[Dataset records — start]

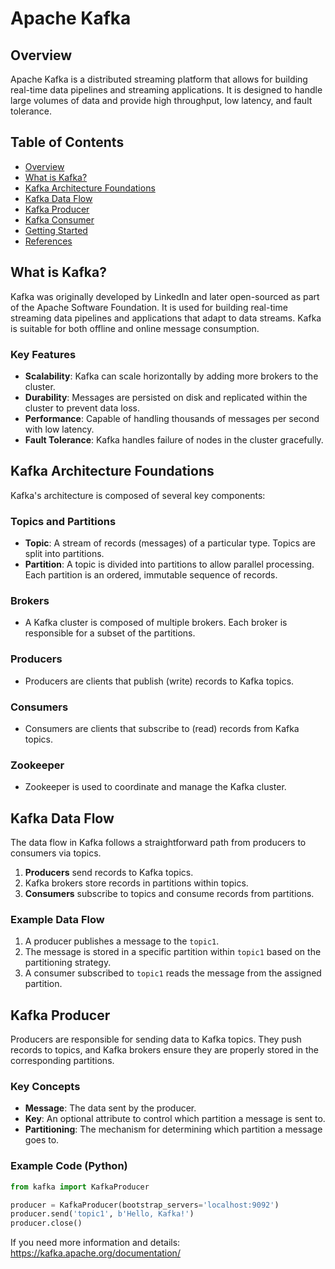 # Apache Kafka

## Overview

Apache Kafka is a distributed streaming platform that allows for building real-time data pipelines and streaming applications. It is designed to handle large volumes of data and provide high throughput, low latency, and fault tolerance.

## Table of Contents

- [Overview](#overview)
- [What is Kafka?](#what-is-kafka)
- [Kafka Architecture Foundations](#kafka-architecture-foundations)
- [Kafka Data Flow](#kafka-data-flow)
- [Kafka Producer](#kafka-producer)
- [Kafka Consumer](#kafka-consumer)
- [Getting Started](#getting-started)
- [References](#references)

## What is Kafka?

Kafka was originally developed by LinkedIn and later open-sourced as part of the Apache Software Foundation. It is used for building real-time streaming data pipelines and applications that adapt to data streams. Kafka is suitable for both offline and online message consumption.

### Key Features

- **Scalability**: Kafka can scale horizontally by adding more brokers to the cluster.
- **Durability**: Messages are persisted on disk and replicated within the cluster to prevent data loss.
- **Performance**: Capable of handling thousands of messages per second with low latency.
- **Fault Tolerance**: Kafka handles failure of nodes in the cluster gracefully.

## Kafka Architecture Foundations

Kafka's architecture is composed of several key components:

### Topics and Partitions

- **Topic**: A stream of records (messages) of a particular type. Topics are split into partitions.
- **Partition**: A topic is divided into partitions to allow parallel processing. Each partition is an ordered, immutable sequence of records.

### Brokers

- A Kafka cluster is composed of multiple brokers. Each broker is responsible for a subset of the partitions.

### Producers

- Producers are clients that publish (write) records to Kafka topics.

### Consumers

- Consumers are clients that subscribe to (read) records from Kafka topics.

### Zookeeper

- Zookeeper is used to coordinate and manage the Kafka cluster.

## Kafka Data Flow

The data flow in Kafka follows a straightforward path from producers to consumers via topics.

1. **Producers** send records to Kafka topics.
2. Kafka brokers store records in partitions within topics.
3. **Consumers** subscribe to topics and consume records from partitions.

### Example Data Flow

1. A producer publishes a message to the `topic1`.
2. The message is stored in a specific partition within `topic1` based on the partitioning strategy.
3. A consumer subscribed to `topic1` reads the message from the assigned partition.

## Kafka Producer

Producers are responsible for sending data to Kafka topics. They push records to topics, and Kafka brokers ensure they are properly stored in the corresponding partitions.

### Key Concepts

- **Message**: The data sent by the producer.
- **Key**: An optional attribute to control which partition a message is sent to.
- **Partitioning**: The mechanism for determining which partition a message goes to.

### Example Code (Python)

```python
from kafka import KafkaProducer

producer = KafkaProducer(bootstrap_servers='localhost:9092')
producer.send('topic1', b'Hello, Kafka!')
producer.close()
```

If you need more information and details: https://kafka.apache.org/documentation/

[Dataset records — finish]

-- Task item --
The full set of entries should be transcribed exactly, pictures left aside.

-- Solution to the problem --
 # Apache Kafka

## Overview

Apache Kafka is a distributed streaming platform that allows for building real-time data pipelines and streaming applications. It is designed to handle large volumes of data and provide high throughput, low latency, and fault tolerance.

## Table of Contents

- [Overview](#overview)
- [What is Kafka?](#what-is-kafka)
- [Kafka Architecture Foundations](#kafka-architecture-foundations)
- [Kafka Data Flow](#kafka-data-flow)
- [Kafka Producer](#kafka-producer)
- [Kafka Consumer](#kafka-consumer)
- [Getting Started](#getting-started)
- [References](#references)

## What is Kafka?

Kafka was originally developed by LinkedIn and later open-sourced as part of the Apache Software Foundation. It is used for building real-time streaming data pipelines and applications that adapt to data streams. Kafka is suitable for both offline and online message consumption.

### Key Features

- **Scalability**: Kafka can scale horizontally by adding more brokers to the cluster.
- **Durability**: Messages are persisted on disk and replicated within the cluster to prevent data loss.
- **Performance**: Capable of handling thousands of messages per second with low latency.
- **Fault Tolerance**: Kafka handles failure of nodes in the cluster gracefully.

## Kafka Architecture Foundations

Kafka's architecture is composed of several key components:

### Topics and Partitions

- **Topic**: A stream of records (messages) of a particular type. Topics are split into partitions.
- **Partition**: A topic is divided into partitions to allow parallel processing. Each partition is an ordered, immutable sequence of records.

### Brokers

- A Kafka cluster is composed of multiple brokers. Each broker is responsible for a subset of the partitions.

### Producers

- Producers are clients that publish (write) records to Kafka topics.

### Consumers

- Consumers are clients that subscribe to (read) records from Kafka topics.

### Zookeeper

- Zookeeper is used to coordinate and manage the Kafka cluster.

## Kafka Data Flow

The data flow in Kafka follows a straightforward path from producers to consumers via topics.

1. **Producers** send records to Kafka topics.
2. Kafka brokers store records in partitions within topics.
3. **Consumers** subscribe to topics and consume records from partitions.

### Example Data Flow

1. A producer publishes a message to the `topic1`.
2. The message is stored in a specific partition within `topic1` based on the partitioning strategy.
3. A consumer subscribed to `topic1` reads the message from the assigned partition.

## Kafka Producer

Producers are responsible for sending data to Kafka topics. They push records to topics, and Kafka brokers ensure they are properly stored in the corresponding partitions.

### Key Concepts

- **Message**: The data sent by the producer.
- **Key**: An optional attribute to control which partition a message is sent to.
- **Partitioning**: The mechanism for determining which partition a message goes to.

### Example Code (Python)

```python
from kafka import KafkaProducer

producer = KafkaProducer(bootstrap_servers='localhost:9092')
producer.send('topic1', b'Hello, Kafka!')
producer.close()
```

If you need more information and details: https://kafka.apache.org/documentation/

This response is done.